Bold Ideas Needed For Rebuilding Mortgage Finance

Treasury Secretary Timothy Geithner hopes to jump-start a policy discussion on the moribund $10 trillion home mortgage sector and prepare a Treasury Department review of the U.S. mortgage finance agencies Fannie Mae and Freddie Mac requested by Congress.

A few weeks after President Barack Obama signed the Dodd-Frank Wall Street Reform and Consumer Protection Act into law, Treasury Secretary Timothy Geithner hosted a public conference on the future of housing finance. Dodd-Frank had punted on that subject. Geithner was hoping to jump-start a policy discussion on the moribund $10 trillion home mortgage sector and prepare a Treasury Department review of the U.S. mortgage finance agencies Fannie Mae and Freddie Mac requested by Congress.

Geithner kicked off the August 17 gathering with a speech reviewing the histories and missions of the government-sponsored enterprises and how they had exacerbated “the general race to the bottom” that precipitated the financial crisis. He outlined options for fixes that will inevitably involve continued federal intervention even as, in his words, “we begin the process of weaning the markets away from government programs and make room for the private sector.”

Geithner acknowledged that “there is no clear consensus yet on how best to design a new system.” While industry groups have drafted blueprints and broadsides, few advocate any kind of clean, let alone radical, break.

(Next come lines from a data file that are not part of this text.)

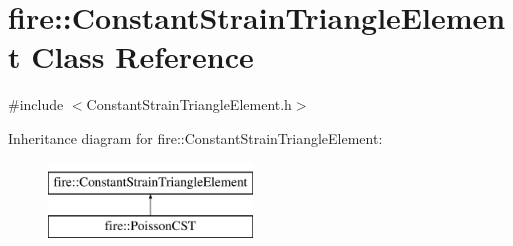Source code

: \hypertarget{a00770}{}\section{fire\+:\+:Constant\+Strain\+Triangle\+Element Class Reference}
\label{a00770}


{\ttfamily \#include $<$Constant\+Strain\+Triangle\+Element.\+h$>$}

Inheritance diagram for fire\+:\+:Constant\+Strain\+Triangle\+Element\+:\begin{figure}[H]
\begin{center}
\leavevmode
\includegraphics[height=2.000000cm]{a00770}
\end{center}
\end{figure}
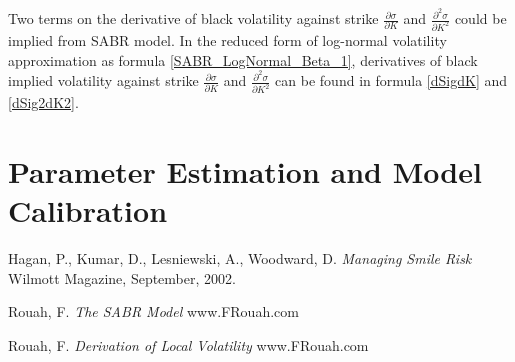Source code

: \documentclass{article}
\begin{document}
Two terms on the derivative of black volatility against strike $ \frac{\partial \sigma}{\partial K} $ and $ \frac{\partial^2 \sigma}{\partial K^2} $ could be implied from SABR model.
In the reduced form of log-normal volatility approximation as formula \ref{SABR_LogNormal_Beta_1}, derivatives of black implied volatility against strike $ \frac{\partial \sigma}{\partial K} $ and $ \frac{\partial^2 \sigma}{\partial K^2} $ can be found in formula \ref{dSigdK} and \ref{dSig2dK2}.


\section{Parameter Estimation and Model Calibration}



\begin{thebibliography}{9}
    Hagan, P., Kumar, D., Lesniewski, A., Woodward, D.
    \textit{Managing Smile Risk}
    Wilmott Magazine, September, 2002.
    
    Rouah, F.
    \textit{The SABR Model}
    www.FRouah.com
    
    Rouah, F.
    \textit{Derivation of Local Volatility}
    www.FRouah.com
\end{thebibliography}
\end{document}

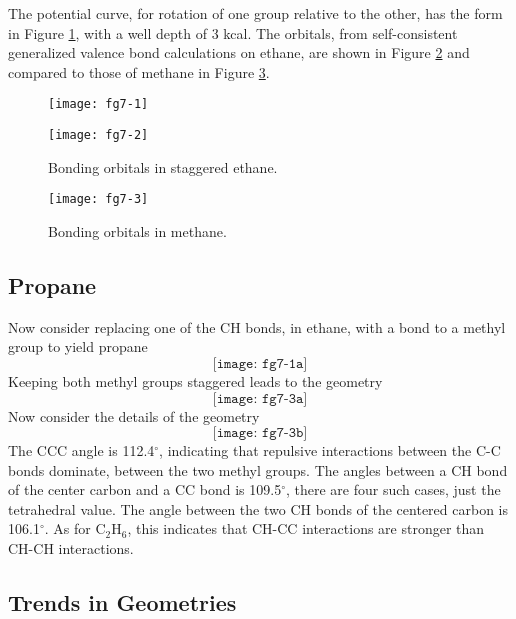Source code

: The potential curve, for rotation of one group relative to the other,
has the form in Figure \ref{chap7-fig1}, with a well depth of 3 kcal.
The orbitals, from self-consistent generalized valence bond
calculations \cite{chap7-ref1} on ethane, are shown in Figure
\ref{chap7-fig2} and compared to those of methane in Figure
\ref{chap7-fig3}.


\begin{figure}
\texttt{[image: fg7-1]}
\caption{}
\label{chap7-fig1}
\end{figure}

\begin{figure}
\texttt{[image: fg7-2]}
\caption{Bonding orbitals in staggered ethane.}
\label{chap7-fig2}
\end{figure}

\begin{figure}
\texttt{[image: fg7-3]}
\caption{Bonding orbitals in methane.}
\label{chap7-fig3}
\end{figure}


\subsection{Propane}

Now consider replacing one of the CH bonds, in ethane, with a bond 
to a methyl group to yield propane
\begin{equation}
\texttt{[image: fg7-1a]}
\label{chap7-eqno4}
\end{equation}
Keeping both methyl groups staggered leads to the geometry
\begin{equation}
\texttt{[image: fg7-3a]}
\label{chap7-eqno5}
\end{equation}
Now consider the details of the geometry
\begin{equation}
\texttt{[image: fg7-3b]}
\label{chap7-eqno6}
\end{equation}
The CCC angle is 112.4$^{\circ}$, indicating that repulsive interactions 
between the C-C bonds dominate, between the two methyl groups. The 
angles between a CH bond of the center carbon and a CC bond is 
109.5$^{\circ}$, there are four such cases, just the tetrahedral value. The 
angle between the two CH bonds of the centered carbon is 
106.1$^{\circ}$.  As for C$_2$H$_6$, this indicates that CH-CC 
interactions are stronger than CH-CH interactions.

\subsection{Trends in Geometries}

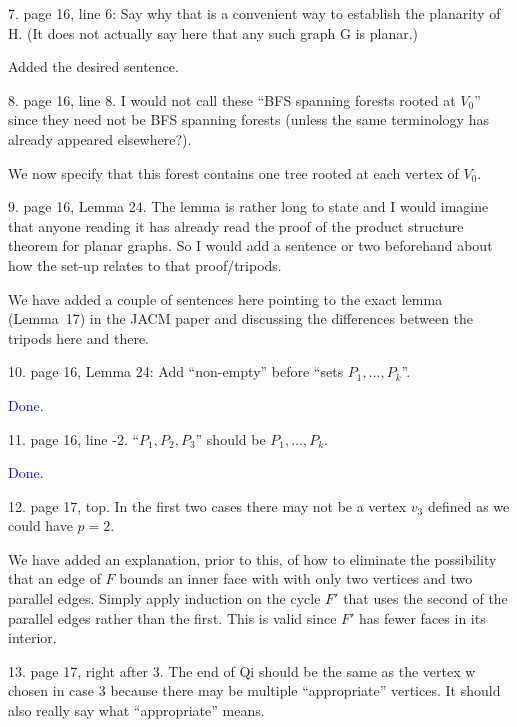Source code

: \documentclass[12pt]{article}
\newcommand{\done}{\textcolor{blue}{Done.}}
\newenvironment{response}{\color{blue}}{}
\begin{document}
7. page 16, line 6: Say why that is a convenient way to establish the
planarity of H. (It does not actually say here that any such graph G
is planar.)

\begin{response}
	Added the desired sentence.
\end{response}

8. page 16, line 8. I would not call these “BFS spanning forests rooted
at $V_0$” since they need not be BFS spanning forests (unless the same
terminology has already appeared elsewhere?).

\begin{response}
  We now specify that this forest contains one tree rooted at each vertex of $V_0$.
\end{response}

9. page 16, Lemma 24. The lemma is rather long to state and I would
imagine that anyone reading it has already read the proof of the product
structure theorem for planar graphs. So I would add a sentence or two
beforehand about how the set-up relates to that proof/tripods.

\begin{response}
  We have added a couple of sentences here pointing to the exact lemma (Lemma~17) in the JACM paper and discussing the differences between the tripods here and there.
\end{response}

10. page 16, Lemma 24: Add “non-empty” before “sets $P_1,\dots,P_k$”.

\done

11. page 16, line -2. “$P_1, P_2, P_3$” should be $P_1,\dots,P_k$.

\done

12. page 17, top. In the first two cases there may not be a vertex $v_3$ defined
as we could have $p=2$.

\begin{response}
  We have added an explanation, prior to this, of how to eliminate the possibility that an edge of $F$ bounds an inner face with with only two vertices and two parallel edges.  Simply apply induction on the cycle $F'$ that uses the second of the parallel edges rather than the first.  This is valid since $F'$ has fewer faces in its interior.
\end{response}


13. page 17, right after 3. The end of Qi should be the same as the vertex w
chosen in case 3 because there may be multiple “appropriate” vertices.
It should also really say what “appropriate” means.
\end{document}
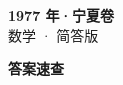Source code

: \documentclass[zihao=-4, a4paper]{ctexart}
\begin{document}
\begin{center}
  {\Large\bfseries 1977 年·宁夏卷}\\[4pt]
  {\large 数学 · 简答版}
\end{center}
\medskip
{}

\clearpage
{}
\begin{center}{\Large\bfseries 答案速查}\end{center}
\medskip

\end{document}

Some have put forward what systems engineers would call point solutions, specifically targeted at, say, tightening the lax regulatory standards for mortgage brokers or using the powers of the new Consumer Financial Protection Bureau to police lender abuses. Such solutions are, by definition, not all-encompassing. Yet magic bullets may be unrealistic to expect for a system that seems to have broken down from one end to the other, from credit judgments to securitizations to the foreclosure processes that many banks recently suspended as improprieties came to light.

Clifford Rossi, Tyser teaching fellow at the Center for Financial Policy of the University of Maryland’s Robert H. Smith School of Business, estimates that mispriced risks and perverse incentives have caused the U.S. housing market to be 30 percent overbuilt, an overhang that will take years to work through.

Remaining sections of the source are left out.